- _YOUR TASK_:
Set each line of the material below down word for word, from the first through the line that holds "Na transformação da", but not the pictures.

- _EXCERPTED DATA_:
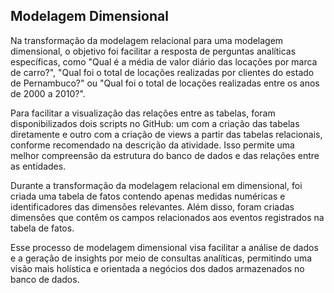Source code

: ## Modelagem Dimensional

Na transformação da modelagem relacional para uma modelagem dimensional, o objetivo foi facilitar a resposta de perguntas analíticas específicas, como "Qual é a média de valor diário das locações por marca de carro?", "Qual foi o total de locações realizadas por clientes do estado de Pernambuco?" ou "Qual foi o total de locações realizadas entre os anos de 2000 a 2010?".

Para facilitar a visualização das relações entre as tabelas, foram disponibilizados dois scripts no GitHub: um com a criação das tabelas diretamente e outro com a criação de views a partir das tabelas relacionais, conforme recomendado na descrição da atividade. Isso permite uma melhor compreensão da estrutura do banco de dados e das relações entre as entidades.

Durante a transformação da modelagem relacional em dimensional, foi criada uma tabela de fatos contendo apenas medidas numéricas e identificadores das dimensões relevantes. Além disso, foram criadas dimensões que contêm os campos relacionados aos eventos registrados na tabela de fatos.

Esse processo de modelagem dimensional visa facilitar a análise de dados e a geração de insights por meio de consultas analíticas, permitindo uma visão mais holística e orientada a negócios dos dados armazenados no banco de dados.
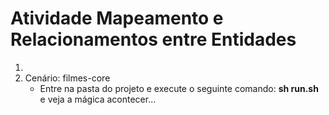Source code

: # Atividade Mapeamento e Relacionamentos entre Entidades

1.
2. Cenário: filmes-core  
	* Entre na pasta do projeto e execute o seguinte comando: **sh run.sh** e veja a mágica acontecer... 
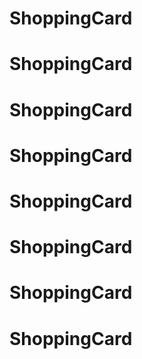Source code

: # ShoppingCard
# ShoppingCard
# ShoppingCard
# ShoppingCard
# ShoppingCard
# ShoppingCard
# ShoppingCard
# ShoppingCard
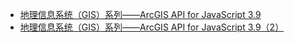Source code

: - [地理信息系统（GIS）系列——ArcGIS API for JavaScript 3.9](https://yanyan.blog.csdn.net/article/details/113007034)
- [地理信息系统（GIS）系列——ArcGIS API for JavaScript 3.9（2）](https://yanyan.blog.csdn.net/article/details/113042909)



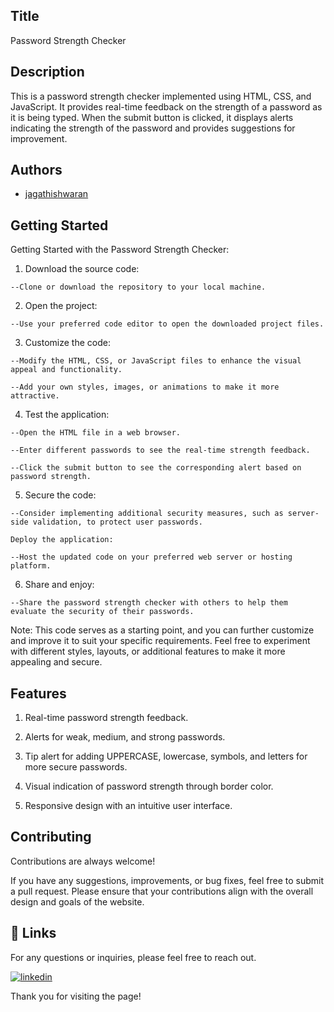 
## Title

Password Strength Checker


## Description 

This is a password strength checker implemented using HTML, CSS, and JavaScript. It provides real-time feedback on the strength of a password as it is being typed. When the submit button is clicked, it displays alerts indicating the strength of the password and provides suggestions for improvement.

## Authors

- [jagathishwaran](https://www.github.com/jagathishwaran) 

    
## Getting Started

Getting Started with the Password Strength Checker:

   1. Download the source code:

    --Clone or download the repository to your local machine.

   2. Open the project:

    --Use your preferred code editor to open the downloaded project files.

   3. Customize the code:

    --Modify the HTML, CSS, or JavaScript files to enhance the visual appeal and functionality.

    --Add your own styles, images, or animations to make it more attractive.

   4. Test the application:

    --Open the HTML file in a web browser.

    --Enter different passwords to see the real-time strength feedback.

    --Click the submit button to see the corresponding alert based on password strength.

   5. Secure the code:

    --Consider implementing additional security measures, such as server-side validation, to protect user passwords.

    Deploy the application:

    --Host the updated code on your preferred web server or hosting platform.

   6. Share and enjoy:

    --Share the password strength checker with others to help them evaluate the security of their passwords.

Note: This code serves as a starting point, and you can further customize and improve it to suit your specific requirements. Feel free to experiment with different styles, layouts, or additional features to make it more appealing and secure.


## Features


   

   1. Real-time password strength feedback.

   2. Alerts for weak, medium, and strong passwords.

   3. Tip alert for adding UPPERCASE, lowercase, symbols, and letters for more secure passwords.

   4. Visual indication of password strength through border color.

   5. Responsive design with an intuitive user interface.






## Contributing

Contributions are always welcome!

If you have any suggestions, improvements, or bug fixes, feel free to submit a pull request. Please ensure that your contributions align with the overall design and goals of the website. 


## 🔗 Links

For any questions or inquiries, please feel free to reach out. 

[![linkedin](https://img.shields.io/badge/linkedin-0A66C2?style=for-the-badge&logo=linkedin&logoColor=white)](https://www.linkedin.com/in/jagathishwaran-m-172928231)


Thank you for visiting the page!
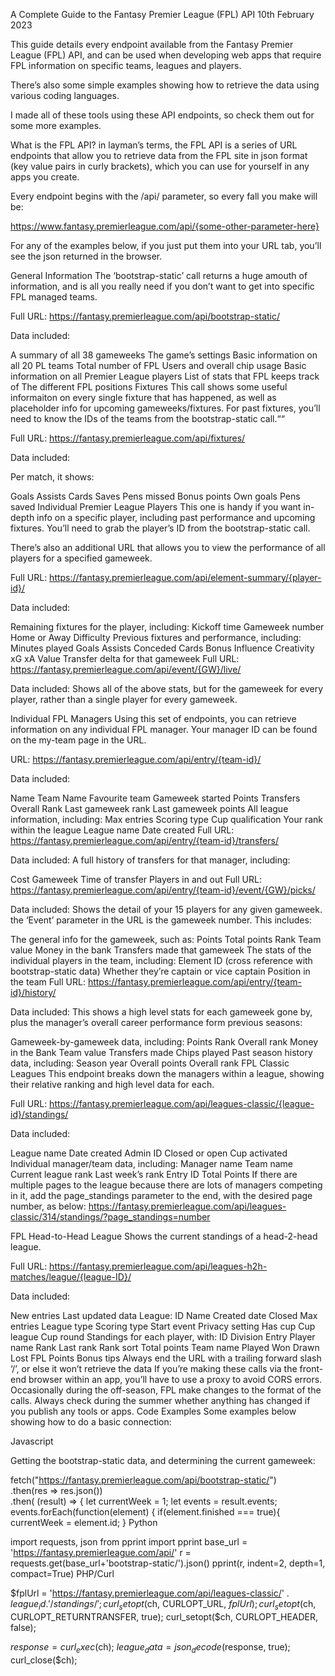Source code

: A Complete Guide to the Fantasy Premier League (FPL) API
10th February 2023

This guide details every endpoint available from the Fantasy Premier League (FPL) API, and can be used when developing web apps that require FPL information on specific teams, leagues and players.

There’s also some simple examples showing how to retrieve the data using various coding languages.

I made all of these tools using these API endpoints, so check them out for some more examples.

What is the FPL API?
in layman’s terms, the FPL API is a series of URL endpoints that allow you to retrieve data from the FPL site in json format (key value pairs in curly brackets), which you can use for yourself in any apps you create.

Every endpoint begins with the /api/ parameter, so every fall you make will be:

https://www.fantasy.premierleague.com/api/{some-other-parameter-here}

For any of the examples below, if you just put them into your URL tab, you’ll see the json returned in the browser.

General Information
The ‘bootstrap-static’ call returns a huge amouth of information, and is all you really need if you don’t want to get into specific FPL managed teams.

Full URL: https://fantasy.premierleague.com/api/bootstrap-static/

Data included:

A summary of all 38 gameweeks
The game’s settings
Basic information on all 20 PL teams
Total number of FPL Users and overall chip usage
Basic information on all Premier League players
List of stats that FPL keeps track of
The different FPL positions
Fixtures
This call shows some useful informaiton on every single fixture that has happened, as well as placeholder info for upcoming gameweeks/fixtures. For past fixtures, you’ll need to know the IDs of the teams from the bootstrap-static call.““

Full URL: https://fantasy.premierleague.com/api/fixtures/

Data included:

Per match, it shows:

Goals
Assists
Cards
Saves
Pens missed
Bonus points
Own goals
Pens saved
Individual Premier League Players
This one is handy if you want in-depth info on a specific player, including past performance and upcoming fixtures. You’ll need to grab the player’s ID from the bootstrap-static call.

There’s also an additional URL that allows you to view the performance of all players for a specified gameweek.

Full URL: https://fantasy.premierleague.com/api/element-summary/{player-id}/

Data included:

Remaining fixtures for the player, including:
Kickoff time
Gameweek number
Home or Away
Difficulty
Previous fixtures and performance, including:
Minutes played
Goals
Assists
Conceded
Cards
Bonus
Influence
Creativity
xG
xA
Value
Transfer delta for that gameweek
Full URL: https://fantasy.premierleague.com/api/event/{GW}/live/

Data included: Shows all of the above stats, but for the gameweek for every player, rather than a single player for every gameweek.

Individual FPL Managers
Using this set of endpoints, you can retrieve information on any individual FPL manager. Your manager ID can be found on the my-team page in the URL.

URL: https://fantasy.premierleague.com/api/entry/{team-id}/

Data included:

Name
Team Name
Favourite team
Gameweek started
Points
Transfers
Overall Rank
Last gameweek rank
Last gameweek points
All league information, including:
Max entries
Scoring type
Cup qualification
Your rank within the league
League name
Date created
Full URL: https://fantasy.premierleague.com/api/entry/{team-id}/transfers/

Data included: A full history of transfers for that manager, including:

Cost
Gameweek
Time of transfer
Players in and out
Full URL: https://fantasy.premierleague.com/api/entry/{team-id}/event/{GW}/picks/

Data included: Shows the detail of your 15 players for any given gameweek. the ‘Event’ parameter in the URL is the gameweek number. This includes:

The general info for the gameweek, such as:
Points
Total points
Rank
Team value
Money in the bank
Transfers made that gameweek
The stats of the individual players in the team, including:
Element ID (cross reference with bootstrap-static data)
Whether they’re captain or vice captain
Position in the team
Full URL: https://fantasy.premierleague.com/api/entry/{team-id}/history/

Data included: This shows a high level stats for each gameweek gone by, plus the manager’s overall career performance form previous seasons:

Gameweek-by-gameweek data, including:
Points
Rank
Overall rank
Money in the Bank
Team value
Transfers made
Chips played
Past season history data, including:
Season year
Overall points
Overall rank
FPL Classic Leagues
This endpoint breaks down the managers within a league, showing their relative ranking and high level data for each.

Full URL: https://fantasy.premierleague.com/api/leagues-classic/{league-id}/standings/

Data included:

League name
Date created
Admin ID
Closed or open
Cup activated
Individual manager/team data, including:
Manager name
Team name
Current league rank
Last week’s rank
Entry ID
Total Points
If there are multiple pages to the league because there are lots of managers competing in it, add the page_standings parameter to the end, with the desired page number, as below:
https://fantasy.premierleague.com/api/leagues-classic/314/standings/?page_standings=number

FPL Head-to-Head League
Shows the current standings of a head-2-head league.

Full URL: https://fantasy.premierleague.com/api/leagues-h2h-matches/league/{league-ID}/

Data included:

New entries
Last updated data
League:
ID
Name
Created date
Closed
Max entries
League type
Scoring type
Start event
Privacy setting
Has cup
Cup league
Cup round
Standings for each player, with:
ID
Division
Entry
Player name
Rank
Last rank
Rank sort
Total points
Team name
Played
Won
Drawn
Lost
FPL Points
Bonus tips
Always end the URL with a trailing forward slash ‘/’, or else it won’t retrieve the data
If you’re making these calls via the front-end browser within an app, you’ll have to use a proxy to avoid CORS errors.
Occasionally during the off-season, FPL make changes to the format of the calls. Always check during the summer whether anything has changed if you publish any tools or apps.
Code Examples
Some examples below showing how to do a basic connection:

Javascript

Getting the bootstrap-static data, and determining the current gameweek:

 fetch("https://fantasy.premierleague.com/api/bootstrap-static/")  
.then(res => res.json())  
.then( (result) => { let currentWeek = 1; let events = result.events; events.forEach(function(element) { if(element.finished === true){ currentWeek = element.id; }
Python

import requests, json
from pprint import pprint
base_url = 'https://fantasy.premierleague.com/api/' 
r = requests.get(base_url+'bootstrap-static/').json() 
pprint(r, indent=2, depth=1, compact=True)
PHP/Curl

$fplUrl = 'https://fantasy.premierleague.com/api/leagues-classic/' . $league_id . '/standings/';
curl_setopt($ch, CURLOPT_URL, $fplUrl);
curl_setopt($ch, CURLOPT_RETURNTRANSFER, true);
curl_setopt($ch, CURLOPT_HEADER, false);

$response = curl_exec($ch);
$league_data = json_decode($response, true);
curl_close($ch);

- _ANSWER BOX_:
Source code

: ## Modelagem Dimensional

Na transformação da modelagem relacional para uma modelagem dimensional, o objetivo foi facilitar a resposta de perguntas analíticas específicas, como "Qual é a média de valor diário das locações por marca de carro?", "Qual foi o total de locações realizadas por clientes do estado de Pernambuco?" ou "Qual foi o total de locações realizadas entre os anos de 2000 a 2010?".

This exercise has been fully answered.